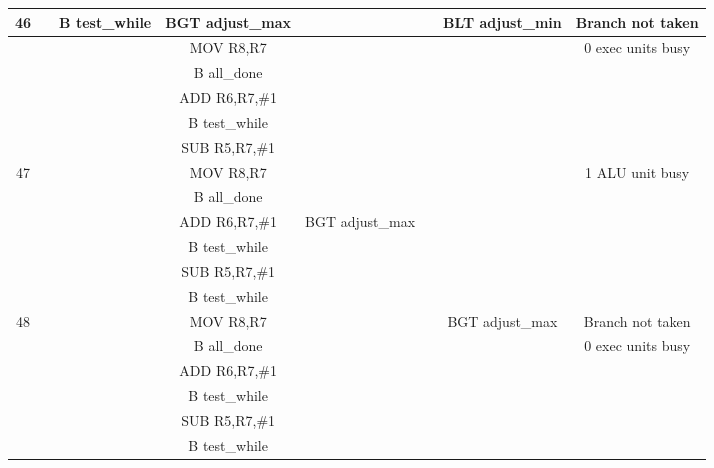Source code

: \documentclass{article}
\begin{document}
{\begin{landscape}
\begin{longtable}{|c|c|c|c|c:c|c|c|}
    46 & & B test\_while & BGT adjust\_max & & & BLT adjust\_min & Branch not taken \\ \hline
     & & & MOV R8,R7 & & & & 0 exec units busy \\ \hline
     & & & B all\_done & &  & & \\ \hline
     &  &  & ADD R6,R7,\#1 & &  & & \\ \hline
     &  &  & B test\_while &  &  &  & \\ \hline
     &  &  & SUB R5,R7,\#1 &  &  &  & \\ \hline \hline
     
    47 & & & MOV R8,R7 & & & & 1 ALU unit busy \\ \hline
     & & & B all\_done & & & & \\ \hline
     & & & ADD R6,R7,\#1 & BGT adjust\_max &  & & \\ \hline
     &  &  & B test\_while & &  & & \\ \hline
     &  &  & SUB R5,R7,\#1 &  &  &  & \\ \hline
     &  &  & B test\_while &  &  &  & \\ \hline \hline
     
    48 & & & MOV R8,R7 & & & BGT adjust\_max & Branch not taken \\ \hline
     & & & B all\_done & & & & 0 exec units busy \\ \hline
     & & & ADD R6,R7,\#1 & &  & & \\ \hline
     &  &  & B test\_while & &  & & \\ \hline
     &  &  & SUB R5,R7,\#1 &  &  &  & \\ \hline
     &  &  & B test\_while &  &  &  & \\ \hline \hline
    

\end{longtable}
\end{landscape}}
\end{document}
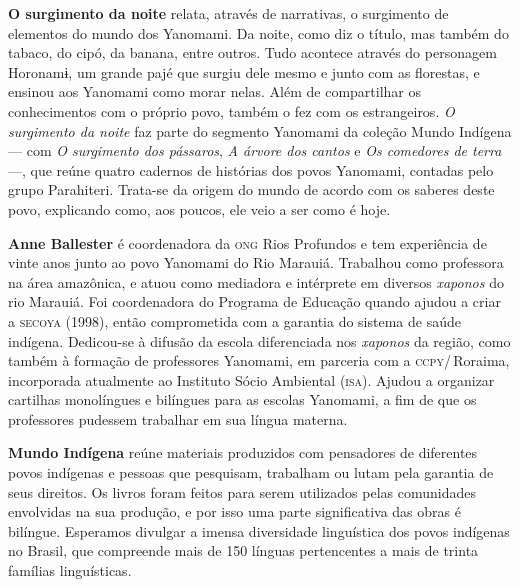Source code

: \textbf{O surgimento da noite} relata, através de narrativas, o surgimento de elementos do mundo dos Yanomami. Da noite, como diz o título, mas também do tabaco, do cipó, da banana, entre outros. Tudo acontece através do personagem Horonamɨ, um grande pajé que surgiu dele mesmo e junto com as florestas, e ensinou aos Yanomami como morar nelas. Além de compartilhar os conhecimentos com o próprio povo, também o fez com os estrangeiros. \textit{O surgimento da noite} faz parte do segmento Yanomami da coleção Mundo Indígena --- com \textit{O surgimento dos pássaros}, \textit{A árvore dos cantos} e \textit{Os comedores de terra} ---, que reúne quatro cadernos de histórias dos povos Yanomami, contadas pelo grupo Parahiteri. Trata-se da origem do mundo de acordo com os saberes deste povo, explicando como, aos poucos, ele veio a ser como é hoje.

\textbf{Anne Ballester} é coordenadora da \textsc{ong} Rios Profundos e tem experiência de vinte anos junto ao povo Yanomami do Rio Marauiá. Trabalhou como professora na área amazônica, e atuou como mediadora e intérprete em diversos \textit{xaponos} do rio Marauiá. Foi coordenadora do Programa de Educação quando ajudou a criar a \textsc{secoya} (1998), então comprometida com a garantia do sistema de saúde indígena. Dedicou-se à difusão da escola diferenciada nos \textit{xaponos} da região, como também à formação de professores Yanomami, em parceria com a \textsc{ccpy}/\,Roraima, incorporada atualmente ao Instituto Sócio Ambiental (\textsc{isa}). Ajudou a organizar cartilhas monolíngues e bilíngues para as escolas Yanomami, a fim de que os professores pudessem trabalhar em sua língua materna.

\textbf{Mundo Indígena} reúne materiais produzidos com pensadores de diferentes povos indígenas e pessoas que pesquisam, trabalham ou lutam pela garantia de seus direitos. Os livros foram feitos para serem utilizados pelas comunidades envolvidas na sua produção, e por isso uma parte significativa das obras é bilíngue. Esperamos divulgar a imensa diversidade linguística dos povos indígenas no Brasil, que compreende mais de 150 línguas pertencentes a mais de trinta famílias linguísticas.



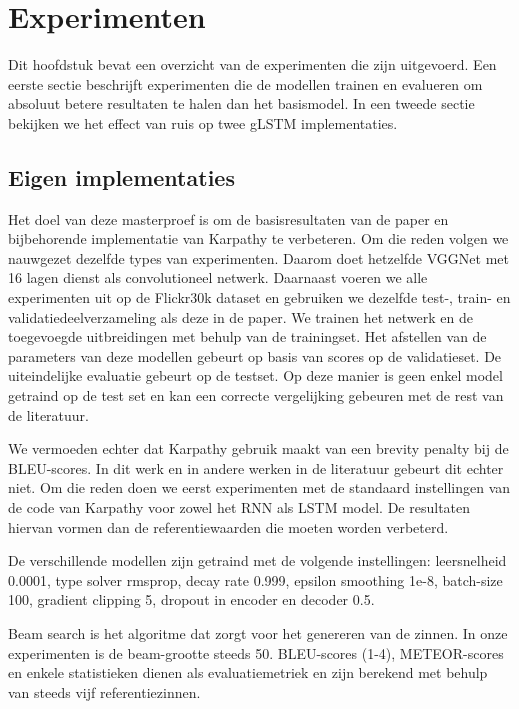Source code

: \chapter{Experimenten} %
\label{cha:experimenten}
Dit hoofdstuk bevat een overzicht van de experimenten die zijn uitgevoerd. Een eerste sectie beschrijft experimenten die de modellen trainen en evalueren om absoluut betere resultaten te halen dan het basismodel. In een tweede sectie bekijken we het effect van ruis op twee gLSTM implementaties.

\section{Eigen implementaties} %
\label{sec:eigen_implementaties}
Het doel van deze masterproef is om de basisresultaten van de paper en bijbehorende implementatie van Karpathy\cite{Karpathy2015} te verbeteren. Om die reden volgen we nauwgezet dezelfde types van experimenten. Daarom doet hetzelfde VGGNet met 16 lagen dienst als convolutioneel netwerk. Daarnaast voeren we alle experimenten uit op de Flickr30k dataset en gebruiken we dezelfde test-, train- en validatiedeelverzameling als deze in de paper. We trainen het netwerk en de toegevoegde uitbreidingen met behulp van de trainingset. Het afstellen van de parameters van deze modellen gebeurt op basis van scores op de validatieset. De uiteindelijke evaluatie gebeurt op de testset. Op deze manier is geen enkel model getraind op de test set en kan een correcte vergelijking gebeuren met de rest van de literatuur.

We vermoeden echter dat Karpathy gebruik maakt van een brevity penalty  bij de BLEU-scores. In dit werk en in andere werken in de literatuur gebeurt dit echter niet. Om die reden doen we eerst experimenten met de standaard instellingen van de code van Karpathy voor zowel het RNN als LSTM model. De resultaten hiervan vormen dan de referentiewaarden die moeten worden verbeterd. 

De verschillende modellen zijn getraind met de volgende instellingen: leersnelheid 0.0001, type solver rmsprop, decay rate 0.999, epsilon smoothing 1e-8, batch-size 100, gradient clipping 5, dropout in encoder en decoder 0.5. 

Beam search is het algoritme dat zorgt voor het genereren van de zinnen. In onze experimenten is de beam-grootte steeds 50.
BLEU-scores (1-4), METEOR-scores en enkele statistieken dienen als evaluatiemetriek en zijn berekend met behulp van steeds vijf referentiezinnen.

++++++

AIM OF THE EXERCISE: Text only, pictures out: give every record again as written.

RESULT OF THE EXERCISE:
Source code

: \documentclass{article}
\begin{document}
{\begin{landscape}
\begin{longtable}{|c|c|c|c|c:c|c|c|}
    46 & & B test\_while & BGT adjust\_max & & & BLT adjust\_min & Branch not taken \\ \hline
     & & & MOV R8,R7 & & & & 0 exec units busy \\ \hline
     & & & B all\_done & &  & & \\ \hline
     &  &  & ADD R6,R7,\#1 & &  & & \\ \hline
     &  &  & B test\_while &  &  &  & \\ \hline
     &  &  & SUB R5,R7,\#1 &  &  &  & \\ \hline \hline
     
    47 & & & MOV R8,R7 & & & & 1 ALU unit busy \\ \hline
     & & & B all\_done & & & & \\ \hline
     & & & ADD R6,R7,\#1 & BGT adjust\_max &  & & \\ \hline
     &  &  & B test\_while & &  & & \\ \hline
     &  &  & SUB R5,R7,\#1 &  &  &  & \\ \hline
     &  &  & B test\_while &  &  &  & \\ \hline \hline
     
    48 & & & MOV R8,R7 & & & BGT adjust\_max & Branch not taken \\ \hline
     & & & B all\_done & & & & 0 exec units busy \\ \hline
     & & & ADD R6,R7,\#1 & &  & & \\ \hline
     &  &  & B test\_while & &  & & \\ \hline
     &  &  & SUB R5,R7,\#1 &  &  &  & \\ \hline
     &  &  & B test\_while &  &  &  & \\ \hline \hline
    

\end{longtable}
\end{landscape}}
\end{document}
Source code

: \textbf{O surgimento da noite} relata, através de narrativas, o surgimento de elementos do mundo dos Yanomami. Da noite, como diz o título, mas também do tabaco, do cipó, da banana, entre outros. Tudo acontece através do personagem Horonamɨ, um grande pajé que surgiu dele mesmo e junto com as florestas, e ensinou aos Yanomami como morar nelas. Além de compartilhar os conhecimentos com o próprio povo, também o fez com os estrangeiros. \textit{O surgimento da noite} faz parte do segmento Yanomami da coleção Mundo Indígena --- com \textit{O surgimento dos pássaros}, \textit{A árvore dos cantos} e \textit{Os comedores de terra} ---, que reúne quatro cadernos de histórias dos povos Yanomami, contadas pelo grupo Parahiteri. Trata-se da origem do mundo de acordo com os saberes deste povo, explicando como, aos poucos, ele veio a ser como é hoje.

\textbf{Anne Ballester} é coordenadora da \textsc{ong} Rios Profundos e tem experiência de vinte anos junto ao povo Yanomami do Rio Marauiá. Trabalhou como professora na área amazônica, e atuou como mediadora e intérprete em diversos \textit{xaponos} do rio Marauiá. Foi coordenadora do Programa de Educação quando ajudou a criar a \textsc{secoya} (1998), então comprometida com a garantia do sistema de saúde indígena. Dedicou-se à difusão da escola diferenciada nos \textit{xaponos} da região, como também à formação de professores Yanomami, em parceria com a \textsc{ccpy}/\,Roraima, incorporada atualmente ao Instituto Sócio Ambiental (\textsc{isa}). Ajudou a organizar cartilhas monolíngues e bilíngues para as escolas Yanomami, a fim de que os professores pudessem trabalhar em sua língua materna.

\textbf{Mundo Indígena} reúne materiais produzidos com pensadores de diferentes povos indígenas e pessoas que pesquisam, trabalham ou lutam pela garantia de seus direitos. Os livros foram feitos para serem utilizados pelas comunidades envolvidas na sua produção, e por isso uma parte significativa das obras é bilíngue. Esperamos divulgar a imensa diversidade linguística dos povos indígenas no Brasil, que compreende mais de 150 línguas pertencentes a mais de trinta famílias linguísticas.



Source code

: \chapter{Experimenten} %
\label{cha:experimenten}
Dit hoofdstuk bevat een overzicht van de experimenten die zijn uitgevoerd. Een eerste sectie beschrijft experimenten die de modellen trainen en evalueren om absoluut betere resultaten te halen dan het basismodel. In een tweede sectie bekijken we het effect van ruis op twee gLSTM implementaties.

\section{Eigen implementaties} %
\label{sec:eigen_implementaties}
Het doel van deze masterproef is om de basisresultaten van de paper en bijbehorende implementatie van Karpathy\cite{Karpathy2015} te verbeteren. Om die reden volgen we nauwgezet dezelfde types van experimenten. Daarom doet hetzelfde VGGNet met 16 lagen dienst als convolutioneel netwerk. Daarnaast voeren we alle experimenten uit op de Flickr30k dataset en gebruiken we dezelfde test-, train- en validatiedeelverzameling als deze in de paper. We trainen het netwerk en de toegevoegde uitbreidingen met behulp van de trainingset. Het afstellen van de parameters van deze modellen gebeurt op basis van scores op de validatieset. De uiteindelijke evaluatie gebeurt op de testset. Op deze manier is geen enkel model getraind op de test set en kan een correcte vergelijking gebeuren met de rest van de literatuur.

We vermoeden echter dat Karpathy gebruik maakt van een brevity penalty  bij de BLEU-scores. In dit werk en in andere werken in de literatuur gebeurt dit echter niet. Om die reden doen we eerst experimenten met de standaard instellingen van de code van Karpathy voor zowel het RNN als LSTM model. De resultaten hiervan vormen dan de referentiewaarden die moeten worden verbeterd. 

De verschillende modellen zijn getraind met de volgende instellingen: leersnelheid 0.0001, type solver rmsprop, decay rate 0.999, epsilon smoothing 1e-8, batch-size 100, gradient clipping 5, dropout in encoder en decoder 0.5. 

Beam search is het algoritme dat zorgt voor het genereren van de zinnen. In onze experimenten is de beam-grootte steeds 50.
BLEU-scores (1-4), METEOR-scores en enkele statistieken dienen als evaluatiemetriek en zijn berekend met behulp van steeds vijf referentiezinnen.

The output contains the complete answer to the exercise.